• _YOUR ASSIGNMENT_
Whenever a line contains the string "liga", copy it out of the entries.

• _DATA_
====

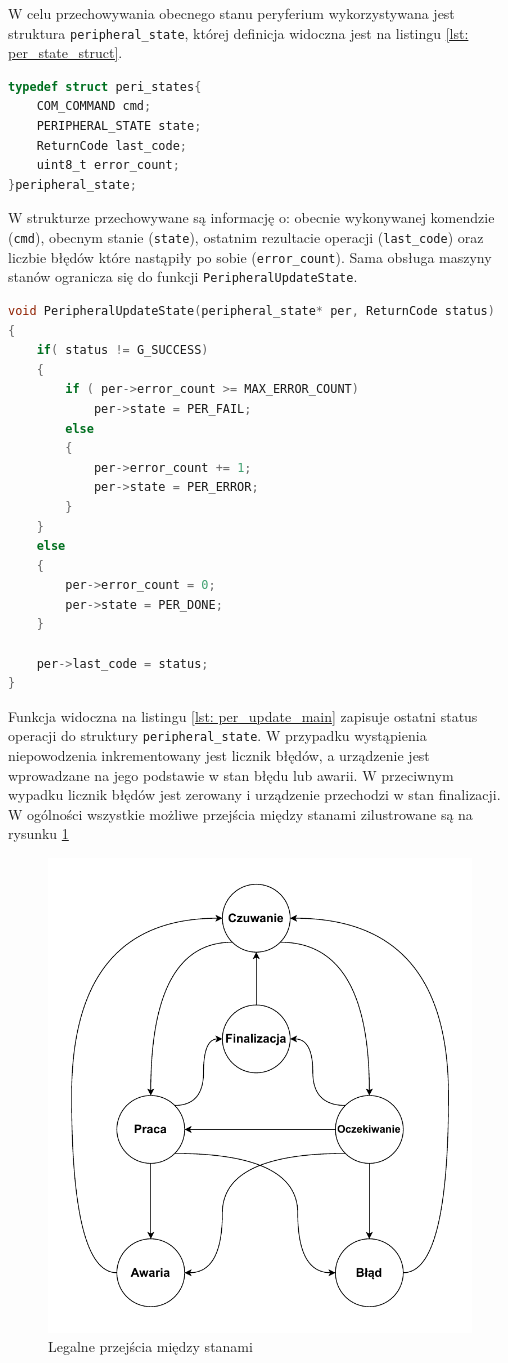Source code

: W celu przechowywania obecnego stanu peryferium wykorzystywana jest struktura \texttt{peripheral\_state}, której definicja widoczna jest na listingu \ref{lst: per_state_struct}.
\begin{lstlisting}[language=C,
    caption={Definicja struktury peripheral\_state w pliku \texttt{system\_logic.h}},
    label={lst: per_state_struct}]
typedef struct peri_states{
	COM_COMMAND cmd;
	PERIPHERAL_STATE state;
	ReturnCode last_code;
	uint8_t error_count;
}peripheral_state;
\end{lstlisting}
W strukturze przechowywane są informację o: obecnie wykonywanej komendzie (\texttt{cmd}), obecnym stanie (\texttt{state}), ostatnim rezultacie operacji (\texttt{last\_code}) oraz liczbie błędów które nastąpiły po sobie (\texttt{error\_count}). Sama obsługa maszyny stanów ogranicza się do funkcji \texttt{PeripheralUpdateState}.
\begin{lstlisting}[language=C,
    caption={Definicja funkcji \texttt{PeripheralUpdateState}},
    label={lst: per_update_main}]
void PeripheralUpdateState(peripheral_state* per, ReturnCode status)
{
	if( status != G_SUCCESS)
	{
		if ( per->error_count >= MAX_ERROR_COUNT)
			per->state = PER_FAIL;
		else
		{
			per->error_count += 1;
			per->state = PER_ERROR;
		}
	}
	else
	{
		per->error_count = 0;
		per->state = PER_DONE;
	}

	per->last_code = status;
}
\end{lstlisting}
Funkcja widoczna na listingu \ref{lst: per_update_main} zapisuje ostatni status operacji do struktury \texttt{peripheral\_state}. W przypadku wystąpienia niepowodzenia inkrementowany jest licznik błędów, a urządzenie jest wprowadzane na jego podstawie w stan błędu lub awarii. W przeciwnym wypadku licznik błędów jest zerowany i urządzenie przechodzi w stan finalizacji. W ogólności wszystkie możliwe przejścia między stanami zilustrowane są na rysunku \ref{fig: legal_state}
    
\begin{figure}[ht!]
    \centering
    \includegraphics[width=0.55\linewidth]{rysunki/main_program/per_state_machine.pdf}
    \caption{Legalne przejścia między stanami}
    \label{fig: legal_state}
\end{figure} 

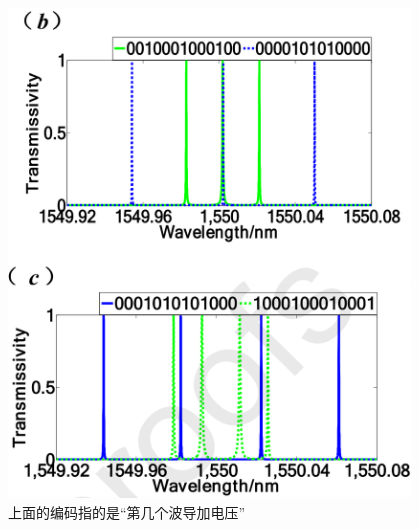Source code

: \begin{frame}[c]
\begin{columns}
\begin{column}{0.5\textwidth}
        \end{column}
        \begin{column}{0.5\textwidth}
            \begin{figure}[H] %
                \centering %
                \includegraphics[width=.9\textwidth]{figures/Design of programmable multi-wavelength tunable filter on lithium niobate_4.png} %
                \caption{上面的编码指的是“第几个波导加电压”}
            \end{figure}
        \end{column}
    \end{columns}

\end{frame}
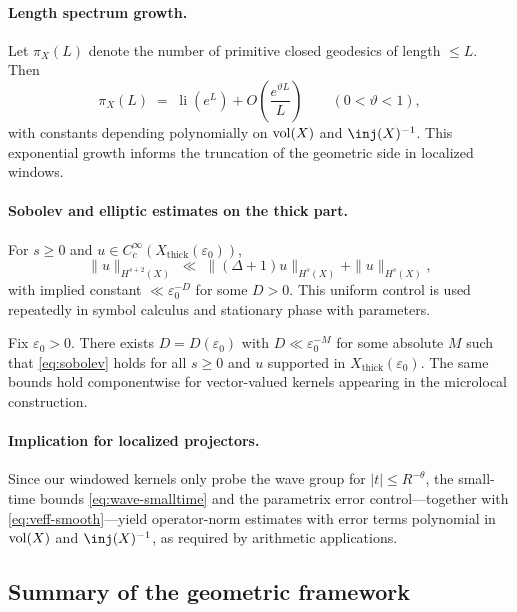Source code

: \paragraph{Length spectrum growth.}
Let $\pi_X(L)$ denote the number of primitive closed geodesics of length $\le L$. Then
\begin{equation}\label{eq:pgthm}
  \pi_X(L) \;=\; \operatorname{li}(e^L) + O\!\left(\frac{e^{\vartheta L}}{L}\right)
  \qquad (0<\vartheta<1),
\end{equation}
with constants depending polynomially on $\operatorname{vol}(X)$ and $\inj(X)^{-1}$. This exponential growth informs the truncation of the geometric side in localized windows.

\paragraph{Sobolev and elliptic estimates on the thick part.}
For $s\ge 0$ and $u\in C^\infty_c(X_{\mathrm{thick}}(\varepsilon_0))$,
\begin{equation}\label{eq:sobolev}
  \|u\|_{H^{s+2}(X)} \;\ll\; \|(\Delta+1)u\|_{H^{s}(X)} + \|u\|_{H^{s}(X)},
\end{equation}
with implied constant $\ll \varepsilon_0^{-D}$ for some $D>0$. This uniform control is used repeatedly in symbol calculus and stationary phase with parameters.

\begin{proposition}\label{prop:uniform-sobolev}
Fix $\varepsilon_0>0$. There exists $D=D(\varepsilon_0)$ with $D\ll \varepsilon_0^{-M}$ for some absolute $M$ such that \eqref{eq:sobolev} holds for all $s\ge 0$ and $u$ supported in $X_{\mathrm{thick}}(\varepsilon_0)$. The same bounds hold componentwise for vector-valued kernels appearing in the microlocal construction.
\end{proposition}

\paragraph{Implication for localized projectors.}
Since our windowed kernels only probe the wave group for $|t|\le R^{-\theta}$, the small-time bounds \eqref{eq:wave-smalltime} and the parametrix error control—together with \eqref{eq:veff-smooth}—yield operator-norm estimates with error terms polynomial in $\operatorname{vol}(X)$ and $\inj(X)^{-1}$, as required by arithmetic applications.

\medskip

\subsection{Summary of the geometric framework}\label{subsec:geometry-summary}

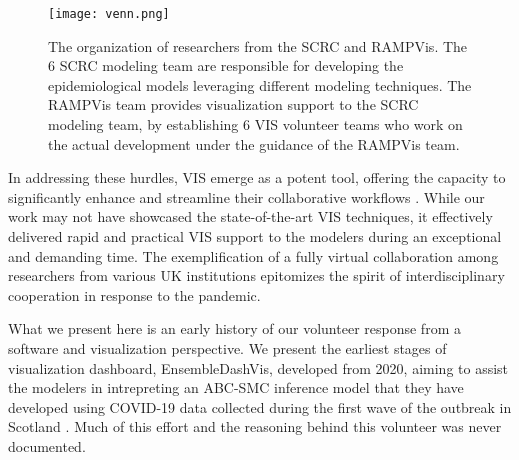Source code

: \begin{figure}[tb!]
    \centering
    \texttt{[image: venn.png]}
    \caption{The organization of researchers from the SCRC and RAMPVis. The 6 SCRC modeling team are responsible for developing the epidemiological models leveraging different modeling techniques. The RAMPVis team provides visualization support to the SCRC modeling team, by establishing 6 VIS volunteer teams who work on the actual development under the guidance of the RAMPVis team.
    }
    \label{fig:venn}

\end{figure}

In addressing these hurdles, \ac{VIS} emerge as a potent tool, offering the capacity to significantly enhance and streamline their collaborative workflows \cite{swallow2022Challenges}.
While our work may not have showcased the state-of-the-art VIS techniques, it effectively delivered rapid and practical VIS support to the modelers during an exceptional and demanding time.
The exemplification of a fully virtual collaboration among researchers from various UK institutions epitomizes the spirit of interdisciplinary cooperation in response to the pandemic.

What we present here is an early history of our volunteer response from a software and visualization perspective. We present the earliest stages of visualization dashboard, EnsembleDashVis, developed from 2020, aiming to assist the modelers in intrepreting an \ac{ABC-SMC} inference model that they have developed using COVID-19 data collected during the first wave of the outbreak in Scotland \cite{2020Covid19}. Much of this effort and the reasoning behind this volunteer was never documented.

====

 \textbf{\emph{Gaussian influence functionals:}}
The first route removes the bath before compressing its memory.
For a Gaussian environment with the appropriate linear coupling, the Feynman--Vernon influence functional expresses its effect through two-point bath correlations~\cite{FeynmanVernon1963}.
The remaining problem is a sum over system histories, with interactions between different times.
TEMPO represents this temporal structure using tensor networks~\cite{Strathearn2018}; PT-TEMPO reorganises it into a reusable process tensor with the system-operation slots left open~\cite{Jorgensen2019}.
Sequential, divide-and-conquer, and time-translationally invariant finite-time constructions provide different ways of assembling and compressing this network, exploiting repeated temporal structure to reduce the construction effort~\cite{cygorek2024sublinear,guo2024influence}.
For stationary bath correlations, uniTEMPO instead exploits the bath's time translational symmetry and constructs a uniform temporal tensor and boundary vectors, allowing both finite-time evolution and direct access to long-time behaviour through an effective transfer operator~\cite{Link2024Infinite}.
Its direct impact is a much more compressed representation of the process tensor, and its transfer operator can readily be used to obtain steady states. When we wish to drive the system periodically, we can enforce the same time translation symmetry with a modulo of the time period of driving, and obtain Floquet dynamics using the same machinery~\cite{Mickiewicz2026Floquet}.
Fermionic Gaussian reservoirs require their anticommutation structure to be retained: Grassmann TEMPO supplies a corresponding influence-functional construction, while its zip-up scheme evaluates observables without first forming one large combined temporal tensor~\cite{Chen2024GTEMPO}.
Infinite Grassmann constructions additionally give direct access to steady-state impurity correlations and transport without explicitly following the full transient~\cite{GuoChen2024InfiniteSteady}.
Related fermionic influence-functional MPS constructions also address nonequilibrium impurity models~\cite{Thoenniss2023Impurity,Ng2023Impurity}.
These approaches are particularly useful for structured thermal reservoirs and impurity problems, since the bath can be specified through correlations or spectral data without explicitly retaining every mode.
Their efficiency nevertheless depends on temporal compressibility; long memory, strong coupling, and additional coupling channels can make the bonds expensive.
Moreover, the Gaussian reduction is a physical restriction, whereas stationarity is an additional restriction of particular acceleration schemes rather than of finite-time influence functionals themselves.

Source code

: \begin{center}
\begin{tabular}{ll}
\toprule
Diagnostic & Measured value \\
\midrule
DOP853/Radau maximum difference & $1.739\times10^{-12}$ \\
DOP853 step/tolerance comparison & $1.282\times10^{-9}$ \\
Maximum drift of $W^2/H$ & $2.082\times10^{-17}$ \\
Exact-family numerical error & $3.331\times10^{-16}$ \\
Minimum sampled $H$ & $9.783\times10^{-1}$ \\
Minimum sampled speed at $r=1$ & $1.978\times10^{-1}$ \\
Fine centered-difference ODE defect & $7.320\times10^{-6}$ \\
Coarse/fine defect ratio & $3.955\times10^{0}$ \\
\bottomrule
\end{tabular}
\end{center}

====

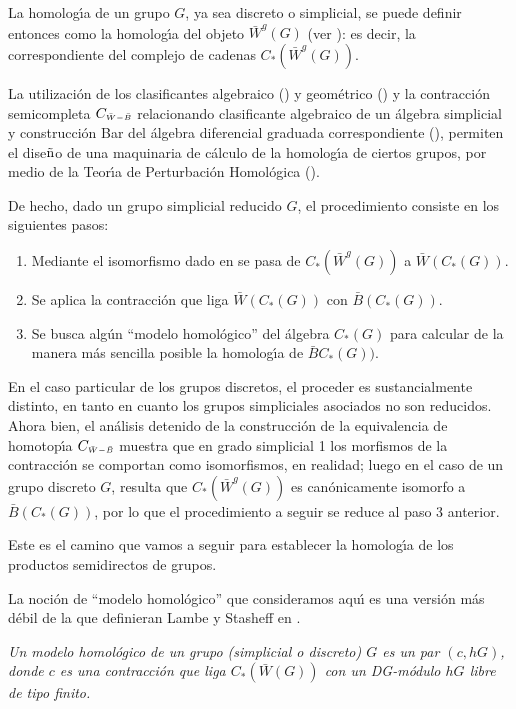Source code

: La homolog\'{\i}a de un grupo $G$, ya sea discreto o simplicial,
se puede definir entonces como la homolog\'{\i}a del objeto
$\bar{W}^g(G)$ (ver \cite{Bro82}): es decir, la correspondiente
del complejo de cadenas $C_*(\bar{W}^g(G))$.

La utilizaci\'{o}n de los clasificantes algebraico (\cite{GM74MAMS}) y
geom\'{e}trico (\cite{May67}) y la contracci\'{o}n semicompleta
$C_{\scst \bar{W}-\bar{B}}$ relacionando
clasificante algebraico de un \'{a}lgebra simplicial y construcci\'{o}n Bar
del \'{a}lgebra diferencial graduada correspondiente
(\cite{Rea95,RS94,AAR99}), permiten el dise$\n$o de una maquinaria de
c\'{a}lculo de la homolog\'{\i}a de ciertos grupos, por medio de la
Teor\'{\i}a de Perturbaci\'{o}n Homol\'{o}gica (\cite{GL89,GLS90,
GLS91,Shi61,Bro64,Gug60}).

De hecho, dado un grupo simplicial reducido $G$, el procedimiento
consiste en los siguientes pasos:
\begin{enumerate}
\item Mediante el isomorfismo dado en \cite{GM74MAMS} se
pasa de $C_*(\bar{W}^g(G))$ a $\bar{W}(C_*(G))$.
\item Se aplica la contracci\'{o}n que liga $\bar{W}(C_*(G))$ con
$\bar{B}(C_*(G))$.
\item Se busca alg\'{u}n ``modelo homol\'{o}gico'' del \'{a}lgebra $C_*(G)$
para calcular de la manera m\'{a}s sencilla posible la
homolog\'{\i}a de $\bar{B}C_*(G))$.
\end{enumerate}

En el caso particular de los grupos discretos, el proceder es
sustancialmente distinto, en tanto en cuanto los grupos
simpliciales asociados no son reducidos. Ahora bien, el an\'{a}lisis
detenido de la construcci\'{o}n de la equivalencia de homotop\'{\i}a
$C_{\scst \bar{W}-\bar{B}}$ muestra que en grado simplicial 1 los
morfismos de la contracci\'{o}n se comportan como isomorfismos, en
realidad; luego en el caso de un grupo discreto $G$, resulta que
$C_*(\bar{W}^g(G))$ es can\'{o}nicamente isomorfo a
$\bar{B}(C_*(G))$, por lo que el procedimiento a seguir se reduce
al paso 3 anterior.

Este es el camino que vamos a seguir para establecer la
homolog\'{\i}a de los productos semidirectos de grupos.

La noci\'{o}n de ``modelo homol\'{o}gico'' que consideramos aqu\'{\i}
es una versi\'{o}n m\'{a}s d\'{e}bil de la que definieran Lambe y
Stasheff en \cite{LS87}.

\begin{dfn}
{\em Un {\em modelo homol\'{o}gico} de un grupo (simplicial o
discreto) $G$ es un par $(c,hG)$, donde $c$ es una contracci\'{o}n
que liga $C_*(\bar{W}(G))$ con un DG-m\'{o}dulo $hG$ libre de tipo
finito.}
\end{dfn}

====

• _REPLY TO THE EXERCISE_
\item Se aplica la contracci\'{o}n que liga $\bar{W}(C_*(G))$ con
que liga $C_*(\bar{W}(G))$ con un DG-m\'{o}dulo $hG$ libre de tipo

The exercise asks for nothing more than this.